Araştırmacılar, Crispr genetik teknolojisinden faydalanarak farklı nukleotidler içeren bakteri tasarladılar. Yarı sentetik bakteri, normalde var olan 4 çeşit nükleotidin yanında 2 yeni nükleotid içeriyor. Araştırmada geliştirilen bakterilerin herhangi bir güvenlik tehlikesi yaratmadığı gözlemlendi.

6. Crispr ile Antibiyotik Dirençli Bakterilerin Kendi Kendini Yok Etmesi Sağlandı

Virüslere antibiyotik dirençli gen sekansı eklenerek, bakterilerin kendi kendine intihar etmesi sağlandı. Bu gelişme ciddi yaşam kayıplarına yol açan antibiyotik dirençli bakterilere karşı etkili bir tedavi olanağı sunuyor. CRISPR/CAS9 sistemini içeren haplar gelecekte antibiyotiklerin yerini alabilir.

7. Crispr ile Kanserde Sıklıkla Görülen Füzyon Mutasyonlarını Hedef Alınarak, Tümör Büyümesi Durduruldu

Kanserde iki genin birleşimi sonucu meydana gelen mutasyonlar sıklıkla görülmektedir. Kes yapıştır benzeri bir yöntemle prostat ve karaciğer kanseri taşıyan fare modellerinde ciddi oranda tümör küçülmesi gözlemlendi.

8. Crispr le Birlikte Kanserli Hücrenin Büyümesi Yavaşlatıldı

Araştırmacılar, kanserli hücrenin çoğalmasında önemli bir gen olan TUDOR-SN adlı geni hedef alarak hızlı büyüyen tümörlerin büyüme hızını azaltmayı başardı. Bu yöntemle birlikte, etkili kanser tedavilerinin önü açılabilir.
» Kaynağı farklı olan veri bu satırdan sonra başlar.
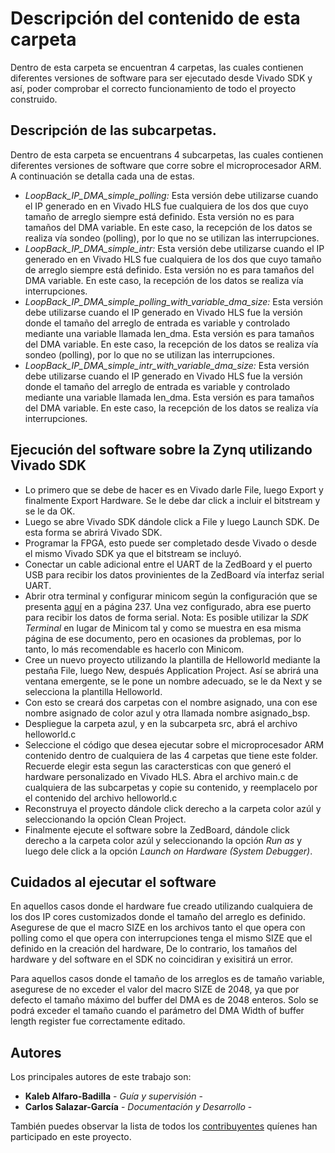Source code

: # Descripción del contenido de esta carpeta

Dentro de esta carpeta se encuentran 4 carpetas, las cuales contienen diferentes versiones de software para ser ejecutado desde Vivado SDK y así, poder comprobar el correcto funcionamiento de todo el proyecto construido.

## Descripción de las subcarpetas.
Dentro de esta carpeta se encuentrans 4 subcarpetas, las cuales contienen diferentes versiones de software que corre sobre el microprocesador ARM. A continuación se detalla cada una de estas.

* *LoopBack_IP_DMA_simple_polling:* Esta versión debe utilizarse cuando el IP generado en en Vivado HLS fue cualquiera de los dos que cuyo tamaño de arreglo siempre está definido. Esta versión no es para tamaños del DMA variable. En este caso, la recepción de los datos se realiza vía sondeo (polling), por lo que no se utilizan las interrupciones.
* *LoopBack_IP_DMA_simple_intr:* Esta versión debe utilizarse cuando el IP generado en en Vivado HLS fue cualquiera de los dos que cuyo tamaño de arreglo siempre está definido. Esta versión no es para tamaños del DMA variable. En este caso, la recepción de los datos se realiza vía interrupciones.
* *LoopBack_IP_DMA_simple_polling_with_variable_dma_size:* Esta versión debe utilizarse cuando el IP generado en Vivado HLS fue la versión donde el tamaño del arreglo de entrada es variable y controlado mediante una variable llamada len_dma. Esta versión  es para tamaños del DMA variable. En este caso, la recepción de los datos se realiza vía sondeo (polling), por lo que no se utilizan las interrupciones.
* *LoopBack_IP_DMA_simple_intr_with_variable_dma_size:* Esta versión debe utilizarse cuando el IP generado en Vivado HLS fue la versión donde el tamaño del arreglo de entrada es variable y controlado mediante una variable llamada len_dma. Esta versión  es para tamaños del DMA variable. En este caso, la recepción de los datos se realiza vía interrupciones.

## Ejecución del software sobre la Zynq utilizando Vivado SDK

* Lo primero que se debe de hacer es en Vivado darle File, luego Export y finalmente Export Hardware. Se le debe dar click a incluir el bitstream y se le da OK.
* Luego se abre Vivado SDK dándole click a File y luego Launch SDK. De esta forma se abrirá Vivado SDK.
* Programar la FPGA, esto puede ser completado desde Vivado o desde el mismo Vivado SDK ya que el bitstream se incluyó.
* Conectar un cable adicional entre el UART de la ZedBoard y el puerto USB para recibir los datos provinientes de la ZedBoard vía interfaz serial UART.
* Abrir otra terminal y configurar minicom según la configuración que se presenta [aquí](https://www.xilinx.com/support/documentation/sw_manuals/xilinx2018_3/ug871-vivado-high-level-synthesis-tutorial.pdf) en a página 237. Una vez configurado, abra ese puerto para recibir los datos de forma serial. Nota: Es posible utilizar la *SDK Terminal* en lugar de Minicom tal y como se muestra en esa misma página de ese documento, pero en ocasiones da problemas, por lo tanto, lo más recomendable es hacerlo con Minicom.
* Cree un nuevo proyecto utilizando la plantilla de Helloworld mediante la pestaña File, luego New, después Application Project. Así se abrirá una ventana emergente, se le pone un nombre adecuado, se le da Next y se selecciona la plantilla Helloworld.
* Con esto se creará dos carpetas con el nombre asignado, una con ese nombre asignado de color azul y otra llamada nombre asignado_bsp.
* Despliegue la carpeta azul, y en la subcarpeta src, abrá el archivo helloworld.c
* Seleccione el código que desea ejecutar sobre el microprocesador ARM contenido dentro de cualquiera de las 4 carpetas que tiene este folder. Recuerde elegir esta segun las caractersticas con que generó el hardware personalizado en Vivado HLS. Abra el archivo main.c de cualquiera de las subcarpetas y copie su contenido, y reemplacelo por el contenido del archivo helloworld.c
* Reconstruya el proyecto dándole click derecho a la carpeta color azúl y seleccionando la opción Clean Project.
* Finalmente ejecute el software sobre la ZedBoard, dándole click derecho a la  carpeta color azúl y seleccionando la opción *Run as* y luego dele click a la opción *Launch on Hardware (System Debugger)*.

## Cuidados al ejecutar el software

En aquellos casos donde el hardware fue creado utilizando cualquiera de los dos IP cores customizados donde el tamaño del arreglo es definido. Asegurese de que el macro SIZE en los archivos tanto el que opera con polling como el que opera con interrupciones tenga el mismo SIZE que el definido en la creación del hardware, De lo contrario, los tamaños del hardware y del software en el SDK no coincidiran y exisitirá un error.

Para aquellos casos donde el tamaño de los arreglos es de tamaño variable, asegurese de no exceder el valor del macro SIZE de 2048, ya que por defecto el tamaño máximo del buffer del DMA es de 2048 enteros. Solo se podrá exceder el tamaño cuando el parámetro del DMA Width of buffer length register  fue correctamente editado.

## Autores

Los principales autores de este trabajo son:

* **Kaleb Alfaro-Badilla** - *Guía y supervisión* - 
* **Carlos Salazar-García** - *Documentación y Desarrollo* -

También puedes observar la lista de todos los [contribuyentes](https://github.com/cadriansalazarg/InteracesZynq/contributors) quíenes han participado en este proyecto.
9. Crispr ile Genetiği Değiştirilen Domuzların, İnsanlar Organ Nakillerinde Kullanılmasının Önü Açıldı

İnsanda organ nakillerinde (transplantasyon) temel problem yeteri kadar verici/bağışçı (donör) bulunamamasıdır. Son yıllarda domuz gibi hayvanların organlarının insanlara nakledilmesi fikri ön plana çıkmıştı. Ancak domuzlarda bulunan bazı virüsler organla beraber geçiş yaparak insanda ciddi hastalıklara neden olma riski vardı. Araştırmacılar Crispr ile birlikte domuz embriyolarına müdahale ederek bu virüsleri ortadan kaldırmayı başardı. Genetiği değiştirilen 37 domuzun tamamı sağlıklı ve virüsten arındırılmış hale geldi. Bu gelişmeyle birlikte, domuzların insanda organ transplantasyonunda kullanılmasına imkan sağlayacak.